*What you will do*: Could you copy the records below exactly, leaving out any pictures?
:: Stored data
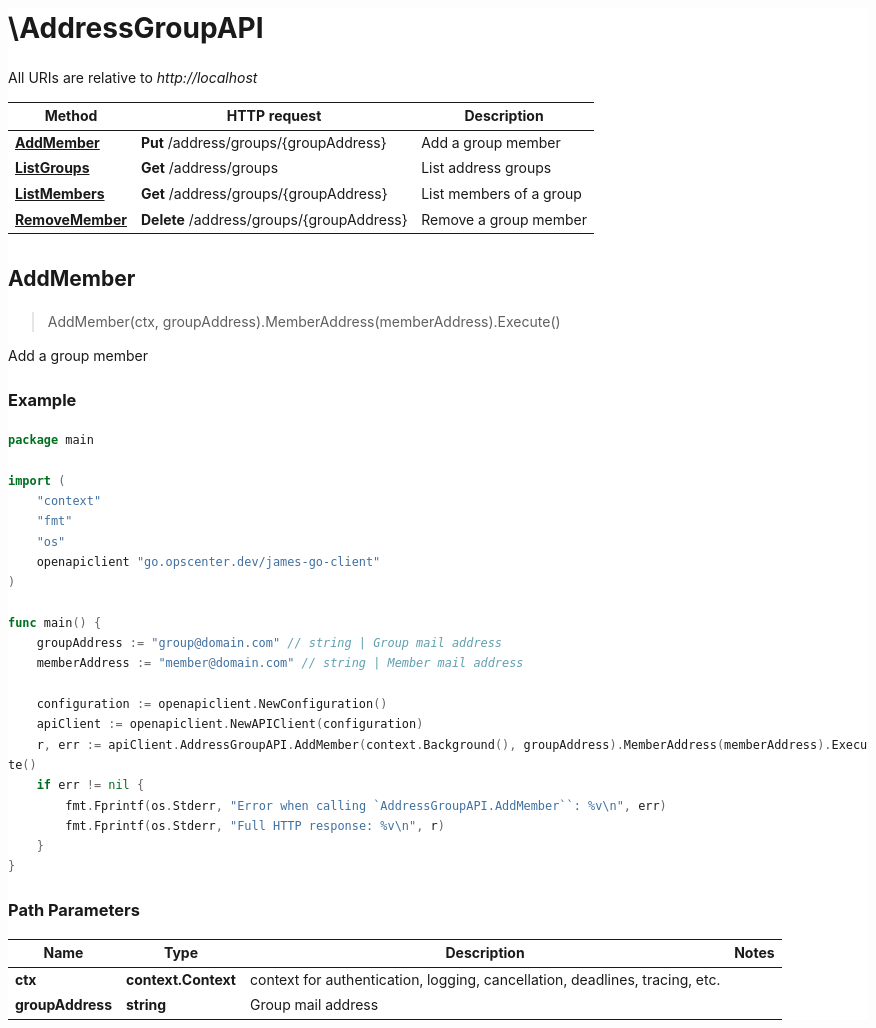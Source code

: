 # \AddressGroupAPI

All URIs are relative to *http://localhost*

Method | HTTP request | Description
------------- | ------------- | -------------
[**AddMember**](AddressGroupAPI.md#AddMember) | **Put** /address/groups/{groupAddress} | Add a group member
[**ListGroups**](AddressGroupAPI.md#ListGroups) | **Get** /address/groups | List address groups
[**ListMembers**](AddressGroupAPI.md#ListMembers) | **Get** /address/groups/{groupAddress} | List members of a group
[**RemoveMember**](AddressGroupAPI.md#RemoveMember) | **Delete** /address/groups/{groupAddress} | Remove a group member



## AddMember

> AddMember(ctx, groupAddress).MemberAddress(memberAddress).Execute()

Add a group member

### Example

```go
package main

import (
    "context"
    "fmt"
    "os"
    openapiclient "go.opscenter.dev/james-go-client"
)

func main() {
    groupAddress := "group@domain.com" // string | Group mail address
    memberAddress := "member@domain.com" // string | Member mail address

    configuration := openapiclient.NewConfiguration()
    apiClient := openapiclient.NewAPIClient(configuration)
    r, err := apiClient.AddressGroupAPI.AddMember(context.Background(), groupAddress).MemberAddress(memberAddress).Execute()
    if err != nil {
        fmt.Fprintf(os.Stderr, "Error when calling `AddressGroupAPI.AddMember``: %v\n", err)
        fmt.Fprintf(os.Stderr, "Full HTTP response: %v\n", r)
    }
}
```

### Path Parameters


Name | Type | Description  | Notes
------------- | ------------- | ------------- | -------------
**ctx** | **context.Context** | context for authentication, logging, cancellation, deadlines, tracing, etc.
**groupAddress** | **string** | Group mail address |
::::
*Exercise output*:
Source code

: # \AddressGroupAPI

All URIs are relative to *http://localhost*

Method | HTTP request | Description
------------- | ------------- | -------------
[**AddMember**](AddressGroupAPI.md#AddMember) | **Put** /address/groups/{groupAddress} | Add a group member
[**ListGroups**](AddressGroupAPI.md#ListGroups) | **Get** /address/groups | List address groups
[**ListMembers**](AddressGroupAPI.md#ListMembers) | **Get** /address/groups/{groupAddress} | List members of a group
[**RemoveMember**](AddressGroupAPI.md#RemoveMember) | **Delete** /address/groups/{groupAddress} | Remove a group member



## AddMember

> AddMember(ctx, groupAddress).MemberAddress(memberAddress).Execute()

Add a group member

### Example

```go
package main

import (
    "context"
    "fmt"
    "os"
    openapiclient "go.opscenter.dev/james-go-client"
)

func main() {
    groupAddress := "group@domain.com" // string | Group mail address
    memberAddress := "member@domain.com" // string | Member mail address

    configuration := openapiclient.NewConfiguration()
    apiClient := openapiclient.NewAPIClient(configuration)
    r, err := apiClient.AddressGroupAPI.AddMember(context.Background(), groupAddress).MemberAddress(memberAddress).Execute()
    if err != nil {
        fmt.Fprintf(os.Stderr, "Error when calling `AddressGroupAPI.AddMember``: %v\n", err)
        fmt.Fprintf(os.Stderr, "Full HTTP response: %v\n", r)
    }
}
```

### Path Parameters


Name | Type | Description  | Notes
------------- | ------------- | ------------- | -------------
**ctx** | **context.Context** | context for authentication, logging, cancellation, deadlines, tracing, etc.
**groupAddress** | **string** | Group mail address |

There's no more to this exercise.